→ **About this task**
Please transcribe the data that follows exactly as given, leaving out every picture.

→ **Material provided**

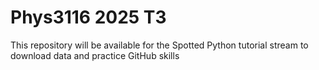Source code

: # Phys3116 2025 T3
This repository will be available for the Spotted Python tutorial stream to download data and practice GitHub skills
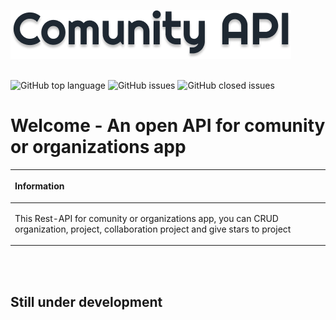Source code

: ![Logo](./public/logo.png)
<br><br>

![GitHub top language](https://img.shields.io/github/languages/top/dikirahman/comunity-api?style=for-the-badge)
![GitHub issues](https://img.shields.io/github/issues/dikirahman/comunity-api?style=for-the-badge)
![GitHub closed issues](https://img.shields.io/github/issues-closed/dikirahman/comunity-api?style=for-the-badge)
# Welcome - An open API for comunity or organizations app
|<p align="left"> Information </p> |
|:------------:|
|<p align="left">This Rest-API for comunity or organizations app, you can CRUD organization, project, collaboration project and give stars to project </p>|

<br><br>

## Still under development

→ **Result of the exercise**
Source code

: # Phys3116 2025 T3
This repository will be available for the Spotted Python tutorial stream to download data and practice GitHub skills
Source code

: ![Logo](./public/logo.png)
<br><br>

![GitHub top language](https://img.shields.io/github/languages/top/dikirahman/comunity-api?style=for-the-badge)
![GitHub issues](https://img.shields.io/github/issues/dikirahman/comunity-api?style=for-the-badge)
![GitHub closed issues](https://img.shields.io/github/issues-closed/dikirahman/comunity-api?style=for-the-badge)
# Welcome - An open API for comunity or organizations app
|<p align="left"> Information </p> |
|:------------:|
|<p align="left">This Rest-API for comunity or organizations app, you can CRUD organization, project, collaboration project and give stars to project </p>|

<br><br>

## Still under development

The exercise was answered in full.